Dataset entries section start

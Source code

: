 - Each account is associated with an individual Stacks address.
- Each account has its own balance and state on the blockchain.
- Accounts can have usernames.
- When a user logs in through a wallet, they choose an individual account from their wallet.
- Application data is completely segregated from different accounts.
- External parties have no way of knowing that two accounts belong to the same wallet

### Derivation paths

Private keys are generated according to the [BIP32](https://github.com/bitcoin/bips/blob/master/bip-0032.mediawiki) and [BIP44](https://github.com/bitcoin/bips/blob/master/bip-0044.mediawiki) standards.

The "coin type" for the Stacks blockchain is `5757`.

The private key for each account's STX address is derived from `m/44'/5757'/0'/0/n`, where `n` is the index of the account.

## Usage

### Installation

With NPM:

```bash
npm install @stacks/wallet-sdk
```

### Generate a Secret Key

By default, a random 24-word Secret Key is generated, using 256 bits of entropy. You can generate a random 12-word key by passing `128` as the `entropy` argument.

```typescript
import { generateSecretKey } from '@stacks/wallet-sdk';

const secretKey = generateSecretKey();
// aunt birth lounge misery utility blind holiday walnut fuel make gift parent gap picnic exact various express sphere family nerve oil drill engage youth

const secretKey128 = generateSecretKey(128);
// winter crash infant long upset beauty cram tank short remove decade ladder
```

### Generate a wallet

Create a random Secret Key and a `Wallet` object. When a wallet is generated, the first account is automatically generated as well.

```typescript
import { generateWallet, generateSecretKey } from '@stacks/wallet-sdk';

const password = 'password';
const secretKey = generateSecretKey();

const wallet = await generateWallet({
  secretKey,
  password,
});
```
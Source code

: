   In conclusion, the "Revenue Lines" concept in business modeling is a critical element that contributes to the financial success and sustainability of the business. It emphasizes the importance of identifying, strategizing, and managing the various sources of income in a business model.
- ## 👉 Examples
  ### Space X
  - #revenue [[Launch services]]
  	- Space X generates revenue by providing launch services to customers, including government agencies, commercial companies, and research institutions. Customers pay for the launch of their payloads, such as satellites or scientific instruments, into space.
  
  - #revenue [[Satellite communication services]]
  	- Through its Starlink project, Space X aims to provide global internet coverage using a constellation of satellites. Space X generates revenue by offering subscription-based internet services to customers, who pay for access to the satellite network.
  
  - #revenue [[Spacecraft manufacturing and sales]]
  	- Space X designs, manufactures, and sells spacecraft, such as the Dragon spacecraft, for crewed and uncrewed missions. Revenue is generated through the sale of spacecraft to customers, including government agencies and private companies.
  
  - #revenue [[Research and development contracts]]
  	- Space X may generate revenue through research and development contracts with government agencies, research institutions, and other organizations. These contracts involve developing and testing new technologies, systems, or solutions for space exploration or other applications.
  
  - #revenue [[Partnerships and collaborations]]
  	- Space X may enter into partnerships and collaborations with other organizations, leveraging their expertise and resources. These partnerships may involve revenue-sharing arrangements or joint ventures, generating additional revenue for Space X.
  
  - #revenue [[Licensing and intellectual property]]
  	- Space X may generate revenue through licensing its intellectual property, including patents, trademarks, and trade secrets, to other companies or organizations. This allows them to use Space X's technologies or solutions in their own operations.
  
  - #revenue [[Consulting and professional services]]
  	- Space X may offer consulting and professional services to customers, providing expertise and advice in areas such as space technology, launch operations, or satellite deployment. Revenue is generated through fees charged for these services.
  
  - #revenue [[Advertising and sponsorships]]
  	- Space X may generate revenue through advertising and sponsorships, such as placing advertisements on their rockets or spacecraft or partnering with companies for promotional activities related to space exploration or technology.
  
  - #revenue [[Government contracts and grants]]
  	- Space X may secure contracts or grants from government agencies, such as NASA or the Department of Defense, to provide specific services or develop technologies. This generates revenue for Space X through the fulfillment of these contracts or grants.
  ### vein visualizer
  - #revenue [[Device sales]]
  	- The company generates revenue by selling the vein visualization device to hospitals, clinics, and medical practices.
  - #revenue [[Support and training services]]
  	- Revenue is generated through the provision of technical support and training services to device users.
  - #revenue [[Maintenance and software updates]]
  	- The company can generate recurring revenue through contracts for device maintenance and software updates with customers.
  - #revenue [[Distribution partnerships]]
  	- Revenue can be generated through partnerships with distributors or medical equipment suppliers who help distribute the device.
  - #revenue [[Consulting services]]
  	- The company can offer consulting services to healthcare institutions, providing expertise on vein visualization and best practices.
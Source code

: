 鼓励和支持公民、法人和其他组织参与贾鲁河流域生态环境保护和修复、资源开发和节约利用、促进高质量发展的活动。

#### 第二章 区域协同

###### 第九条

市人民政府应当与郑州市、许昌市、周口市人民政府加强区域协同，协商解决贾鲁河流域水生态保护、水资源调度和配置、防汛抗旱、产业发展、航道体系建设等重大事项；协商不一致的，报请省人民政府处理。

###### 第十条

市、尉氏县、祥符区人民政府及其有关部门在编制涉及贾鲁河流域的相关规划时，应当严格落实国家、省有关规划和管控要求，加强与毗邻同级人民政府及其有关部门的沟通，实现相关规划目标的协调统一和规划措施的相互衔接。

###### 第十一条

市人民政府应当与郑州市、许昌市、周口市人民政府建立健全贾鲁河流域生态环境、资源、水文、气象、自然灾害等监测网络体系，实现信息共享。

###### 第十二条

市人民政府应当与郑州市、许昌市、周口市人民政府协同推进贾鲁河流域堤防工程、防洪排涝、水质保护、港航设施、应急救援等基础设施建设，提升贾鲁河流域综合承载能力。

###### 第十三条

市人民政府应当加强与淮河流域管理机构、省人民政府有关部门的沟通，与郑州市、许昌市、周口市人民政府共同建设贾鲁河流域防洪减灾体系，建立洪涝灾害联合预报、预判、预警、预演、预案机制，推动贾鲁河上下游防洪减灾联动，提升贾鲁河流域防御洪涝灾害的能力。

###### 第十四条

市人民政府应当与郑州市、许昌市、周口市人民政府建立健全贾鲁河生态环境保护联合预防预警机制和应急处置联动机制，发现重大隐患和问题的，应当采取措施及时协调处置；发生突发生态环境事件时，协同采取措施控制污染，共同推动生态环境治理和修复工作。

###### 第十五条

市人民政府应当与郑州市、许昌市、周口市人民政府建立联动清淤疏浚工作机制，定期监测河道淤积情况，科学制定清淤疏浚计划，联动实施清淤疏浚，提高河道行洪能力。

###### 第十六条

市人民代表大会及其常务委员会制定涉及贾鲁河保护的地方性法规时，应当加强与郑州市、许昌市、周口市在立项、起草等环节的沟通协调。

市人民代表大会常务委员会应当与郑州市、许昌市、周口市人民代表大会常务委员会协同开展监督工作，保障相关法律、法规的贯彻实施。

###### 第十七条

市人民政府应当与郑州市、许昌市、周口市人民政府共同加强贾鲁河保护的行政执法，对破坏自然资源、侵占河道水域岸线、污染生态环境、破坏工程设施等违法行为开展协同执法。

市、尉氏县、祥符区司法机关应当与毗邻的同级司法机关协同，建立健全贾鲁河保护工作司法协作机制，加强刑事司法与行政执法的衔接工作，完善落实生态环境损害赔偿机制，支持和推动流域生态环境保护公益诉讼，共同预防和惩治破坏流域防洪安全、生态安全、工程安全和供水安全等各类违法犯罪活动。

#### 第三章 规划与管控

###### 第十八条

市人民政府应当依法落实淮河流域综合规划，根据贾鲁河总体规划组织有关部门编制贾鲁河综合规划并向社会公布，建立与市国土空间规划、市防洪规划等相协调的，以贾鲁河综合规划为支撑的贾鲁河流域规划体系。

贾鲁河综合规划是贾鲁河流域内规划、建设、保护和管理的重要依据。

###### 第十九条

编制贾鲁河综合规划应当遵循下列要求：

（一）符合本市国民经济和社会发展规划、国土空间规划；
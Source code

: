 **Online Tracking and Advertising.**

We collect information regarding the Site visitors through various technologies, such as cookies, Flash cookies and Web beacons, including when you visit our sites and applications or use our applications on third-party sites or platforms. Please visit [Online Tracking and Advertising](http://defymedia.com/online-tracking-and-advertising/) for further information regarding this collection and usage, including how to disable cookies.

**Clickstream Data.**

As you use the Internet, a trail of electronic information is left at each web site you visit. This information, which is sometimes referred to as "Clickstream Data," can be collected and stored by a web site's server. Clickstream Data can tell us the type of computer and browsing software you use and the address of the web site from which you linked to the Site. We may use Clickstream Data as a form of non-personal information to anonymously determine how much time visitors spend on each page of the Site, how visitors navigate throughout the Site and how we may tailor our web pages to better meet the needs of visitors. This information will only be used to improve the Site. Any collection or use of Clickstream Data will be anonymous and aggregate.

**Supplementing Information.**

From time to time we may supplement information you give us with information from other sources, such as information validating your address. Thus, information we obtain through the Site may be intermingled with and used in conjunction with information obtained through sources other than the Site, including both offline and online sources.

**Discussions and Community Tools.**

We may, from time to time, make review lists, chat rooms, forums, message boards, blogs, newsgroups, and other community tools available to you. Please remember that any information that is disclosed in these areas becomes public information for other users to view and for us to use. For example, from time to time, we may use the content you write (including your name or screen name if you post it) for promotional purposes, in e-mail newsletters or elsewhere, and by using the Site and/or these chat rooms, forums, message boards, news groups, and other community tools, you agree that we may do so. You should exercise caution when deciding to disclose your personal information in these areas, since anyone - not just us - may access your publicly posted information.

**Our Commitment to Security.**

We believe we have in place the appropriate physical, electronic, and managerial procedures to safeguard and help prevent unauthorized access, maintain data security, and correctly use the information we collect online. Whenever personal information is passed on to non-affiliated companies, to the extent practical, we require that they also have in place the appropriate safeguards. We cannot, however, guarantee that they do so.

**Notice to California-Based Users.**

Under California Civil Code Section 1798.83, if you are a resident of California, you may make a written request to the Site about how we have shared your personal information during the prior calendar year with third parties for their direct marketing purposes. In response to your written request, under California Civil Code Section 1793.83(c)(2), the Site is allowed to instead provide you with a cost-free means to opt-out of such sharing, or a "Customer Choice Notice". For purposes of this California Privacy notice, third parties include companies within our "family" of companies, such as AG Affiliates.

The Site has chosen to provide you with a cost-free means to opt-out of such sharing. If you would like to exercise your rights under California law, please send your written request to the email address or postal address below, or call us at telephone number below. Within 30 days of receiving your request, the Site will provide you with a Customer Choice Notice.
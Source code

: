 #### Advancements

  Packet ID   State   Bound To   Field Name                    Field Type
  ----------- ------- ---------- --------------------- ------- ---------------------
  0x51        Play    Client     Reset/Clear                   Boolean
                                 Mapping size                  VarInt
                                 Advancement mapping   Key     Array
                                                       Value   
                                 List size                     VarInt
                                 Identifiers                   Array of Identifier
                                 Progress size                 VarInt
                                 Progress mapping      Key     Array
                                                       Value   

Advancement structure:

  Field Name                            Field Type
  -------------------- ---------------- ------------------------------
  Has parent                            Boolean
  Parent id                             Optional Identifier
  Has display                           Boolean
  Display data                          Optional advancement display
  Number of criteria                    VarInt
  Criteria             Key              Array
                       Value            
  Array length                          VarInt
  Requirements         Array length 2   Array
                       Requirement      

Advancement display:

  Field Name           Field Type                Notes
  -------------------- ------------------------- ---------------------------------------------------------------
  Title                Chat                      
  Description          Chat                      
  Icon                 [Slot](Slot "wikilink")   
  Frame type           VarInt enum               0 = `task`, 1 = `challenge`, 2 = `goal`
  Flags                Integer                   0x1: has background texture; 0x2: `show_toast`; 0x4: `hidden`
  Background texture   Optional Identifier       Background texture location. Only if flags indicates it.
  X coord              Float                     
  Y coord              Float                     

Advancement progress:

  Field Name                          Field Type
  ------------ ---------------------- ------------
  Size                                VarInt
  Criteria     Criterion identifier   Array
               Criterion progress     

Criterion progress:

Dataset entries section end

*Activity*: Please print verbatim each line from the first line of the entries above to the line that contains "- When a user", inclusive, and nothing more.

*Answer space*:
Source code

: - Each account is associated with an individual Stacks address.
- Each account has its own balance and state on the blockchain.
- Accounts can have usernames.
- When a user logs in through a wallet, they choose an individual account from their wallet.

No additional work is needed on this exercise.